Source texts of formatted documents

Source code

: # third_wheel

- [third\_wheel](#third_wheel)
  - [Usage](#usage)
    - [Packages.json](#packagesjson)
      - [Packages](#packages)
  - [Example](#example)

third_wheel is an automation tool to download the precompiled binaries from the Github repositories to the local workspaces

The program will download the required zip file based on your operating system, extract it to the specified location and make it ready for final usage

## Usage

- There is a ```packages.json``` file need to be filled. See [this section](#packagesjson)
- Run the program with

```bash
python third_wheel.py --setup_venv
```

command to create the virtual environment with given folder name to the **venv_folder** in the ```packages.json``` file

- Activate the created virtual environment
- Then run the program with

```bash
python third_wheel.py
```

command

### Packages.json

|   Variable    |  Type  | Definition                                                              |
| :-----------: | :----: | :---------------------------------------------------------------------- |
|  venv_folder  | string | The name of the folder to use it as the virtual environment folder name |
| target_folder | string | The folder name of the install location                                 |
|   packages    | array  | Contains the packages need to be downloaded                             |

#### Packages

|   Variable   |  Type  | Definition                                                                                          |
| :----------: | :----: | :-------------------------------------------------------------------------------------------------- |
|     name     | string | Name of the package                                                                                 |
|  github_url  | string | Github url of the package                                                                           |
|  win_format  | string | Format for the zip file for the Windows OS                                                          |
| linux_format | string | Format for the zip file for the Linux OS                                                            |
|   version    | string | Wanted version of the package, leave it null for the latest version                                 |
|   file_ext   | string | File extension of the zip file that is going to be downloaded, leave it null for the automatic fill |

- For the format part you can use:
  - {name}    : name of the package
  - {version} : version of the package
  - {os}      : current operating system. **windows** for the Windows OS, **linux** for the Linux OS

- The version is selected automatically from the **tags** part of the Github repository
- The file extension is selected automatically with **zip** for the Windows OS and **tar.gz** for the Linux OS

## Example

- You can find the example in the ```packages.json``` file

Try it >> State how many lines of the data above contain the string "Linux", and give no other words.

Solved problem >> 3